In a statement released yesterday, New York-based Bear Sterns Cos., the second-largest underwriter of mortgage bonds, announced it is eliminating jobs at two of its divisions.

Published on August 17, 2007

``In the normal course of business Bear Stearns Residential Mortgage Corp. and Encore Credit evaluate market conditions and staffing levels in an effort to identify areas where we can eliminate redundancies and improve the efficiency of our operations. As a result we have made the decision to reduce our staffing levels and close two operation centers.'' The firm also said the workforce eliminations are also due to a new computer system that ``enables us to more efficiently serve our customers from a central location.''

A person with direct knowledge of the matter who declined to be named estimates the number of jobs cut at approximately 240 – 100 positions in Encore Credit in Irvine, California and 140 positions at Bear Stearns Residential Mortgage Corp. based in Scottsdale, Arizona. The firm’s statement did not contain that information and Renu Aldrich, a spokesperson for the firm, declined to elaborate.

Bear Stearns ranks second in the nation after New York-based Lehman Brothers Holdings Inc. among sellers of mortgage bonds, is the fifth-largest securities firm in the U.S., and the nation's 12th-largest home lender, according to Inside Mortgage Finance.

Lenders across the country are providing fewer mortgages as the housing-industry slump deepens. U.S. home prices will fall this year, the first annual decline since the Great Depression of the 1930s, according to the National Association of Realtors, based in Chicago.

After a decline in the value of mortgage-backed debt forced two Bear Sterns hedge funds into bankruptcy, the besieged firm has seen its shares decline 28 percent this year.

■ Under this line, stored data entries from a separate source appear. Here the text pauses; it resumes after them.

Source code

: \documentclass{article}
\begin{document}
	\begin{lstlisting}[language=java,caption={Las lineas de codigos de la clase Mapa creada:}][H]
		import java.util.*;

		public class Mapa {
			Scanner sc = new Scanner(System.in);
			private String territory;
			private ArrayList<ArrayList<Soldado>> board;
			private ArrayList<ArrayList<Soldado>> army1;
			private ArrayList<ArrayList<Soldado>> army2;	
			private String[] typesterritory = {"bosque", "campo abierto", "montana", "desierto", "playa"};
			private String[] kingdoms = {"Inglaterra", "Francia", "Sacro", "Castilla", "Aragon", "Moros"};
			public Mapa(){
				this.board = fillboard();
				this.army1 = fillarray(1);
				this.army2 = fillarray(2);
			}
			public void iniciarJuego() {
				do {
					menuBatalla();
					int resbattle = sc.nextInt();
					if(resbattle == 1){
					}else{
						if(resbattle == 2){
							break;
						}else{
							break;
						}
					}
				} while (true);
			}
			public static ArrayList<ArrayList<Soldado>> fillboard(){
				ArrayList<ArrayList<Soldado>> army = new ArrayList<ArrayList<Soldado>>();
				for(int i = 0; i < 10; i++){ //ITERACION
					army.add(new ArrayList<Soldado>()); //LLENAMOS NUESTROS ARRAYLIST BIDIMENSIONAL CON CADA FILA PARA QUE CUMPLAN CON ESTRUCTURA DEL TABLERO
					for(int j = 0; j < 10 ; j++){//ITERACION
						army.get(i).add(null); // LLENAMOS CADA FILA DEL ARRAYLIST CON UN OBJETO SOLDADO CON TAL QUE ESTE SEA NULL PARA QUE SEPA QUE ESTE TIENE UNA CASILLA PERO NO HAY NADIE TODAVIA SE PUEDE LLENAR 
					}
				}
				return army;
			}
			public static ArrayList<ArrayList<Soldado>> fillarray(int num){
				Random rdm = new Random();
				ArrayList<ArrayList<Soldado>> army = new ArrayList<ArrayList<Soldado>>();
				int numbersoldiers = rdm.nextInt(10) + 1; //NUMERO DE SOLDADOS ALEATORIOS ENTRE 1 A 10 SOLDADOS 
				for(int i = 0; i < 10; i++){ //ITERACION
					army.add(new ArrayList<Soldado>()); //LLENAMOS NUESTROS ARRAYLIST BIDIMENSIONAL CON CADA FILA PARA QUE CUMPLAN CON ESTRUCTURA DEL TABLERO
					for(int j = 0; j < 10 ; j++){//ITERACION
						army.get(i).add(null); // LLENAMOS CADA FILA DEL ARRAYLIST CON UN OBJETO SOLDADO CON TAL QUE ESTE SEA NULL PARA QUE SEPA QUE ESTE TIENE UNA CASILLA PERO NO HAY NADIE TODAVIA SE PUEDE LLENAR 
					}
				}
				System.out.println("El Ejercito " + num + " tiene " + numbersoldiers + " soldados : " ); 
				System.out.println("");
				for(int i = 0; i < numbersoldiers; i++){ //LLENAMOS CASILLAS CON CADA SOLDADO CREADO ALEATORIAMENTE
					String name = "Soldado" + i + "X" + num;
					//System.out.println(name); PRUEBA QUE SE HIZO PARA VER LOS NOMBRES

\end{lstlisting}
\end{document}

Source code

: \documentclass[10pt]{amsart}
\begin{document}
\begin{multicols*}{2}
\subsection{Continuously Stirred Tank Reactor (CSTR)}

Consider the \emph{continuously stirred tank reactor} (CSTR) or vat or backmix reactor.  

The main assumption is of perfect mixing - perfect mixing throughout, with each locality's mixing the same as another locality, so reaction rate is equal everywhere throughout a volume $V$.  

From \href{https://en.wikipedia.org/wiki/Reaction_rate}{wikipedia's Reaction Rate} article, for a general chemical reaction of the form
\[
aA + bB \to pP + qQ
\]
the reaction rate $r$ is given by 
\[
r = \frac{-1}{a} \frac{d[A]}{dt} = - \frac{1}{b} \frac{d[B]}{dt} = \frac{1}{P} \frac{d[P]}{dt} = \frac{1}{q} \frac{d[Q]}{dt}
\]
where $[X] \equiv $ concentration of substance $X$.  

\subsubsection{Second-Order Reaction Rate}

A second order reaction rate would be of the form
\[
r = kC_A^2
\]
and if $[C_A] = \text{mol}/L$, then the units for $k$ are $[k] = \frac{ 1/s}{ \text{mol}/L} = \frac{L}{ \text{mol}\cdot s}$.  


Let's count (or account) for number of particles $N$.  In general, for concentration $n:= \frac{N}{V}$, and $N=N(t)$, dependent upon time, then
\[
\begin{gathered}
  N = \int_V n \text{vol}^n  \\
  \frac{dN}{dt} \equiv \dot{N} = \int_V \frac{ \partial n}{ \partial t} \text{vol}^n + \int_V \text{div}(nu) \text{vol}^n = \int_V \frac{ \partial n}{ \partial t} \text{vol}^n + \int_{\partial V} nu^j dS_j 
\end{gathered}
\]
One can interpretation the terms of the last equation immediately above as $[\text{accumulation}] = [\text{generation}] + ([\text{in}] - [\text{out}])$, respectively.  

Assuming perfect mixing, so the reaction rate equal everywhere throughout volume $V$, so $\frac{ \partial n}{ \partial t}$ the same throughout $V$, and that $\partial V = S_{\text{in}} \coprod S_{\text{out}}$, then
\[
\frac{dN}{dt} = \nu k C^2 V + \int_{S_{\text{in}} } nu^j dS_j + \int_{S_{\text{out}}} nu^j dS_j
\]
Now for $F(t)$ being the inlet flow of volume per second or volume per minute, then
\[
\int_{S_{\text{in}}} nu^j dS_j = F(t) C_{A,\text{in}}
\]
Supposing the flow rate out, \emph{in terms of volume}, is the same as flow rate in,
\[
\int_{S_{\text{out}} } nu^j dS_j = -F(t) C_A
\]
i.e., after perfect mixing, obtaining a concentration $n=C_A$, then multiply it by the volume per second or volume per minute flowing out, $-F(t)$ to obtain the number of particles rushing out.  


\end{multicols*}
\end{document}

Company CEO James Cayne ousted both Richard Martin, who managed the fund unit, and Co-President Warren Spector, who had been in charge of trading and asset management.

Amid rumors that there may be “rescue financing coming in for some of the financials, particularly for Bear Stearns,” according to an industry analyst, the firm’s shares rose $13.29, or 13 percent, to $116.44 at the end of the trading day, the stock's biggest gain since October 1998.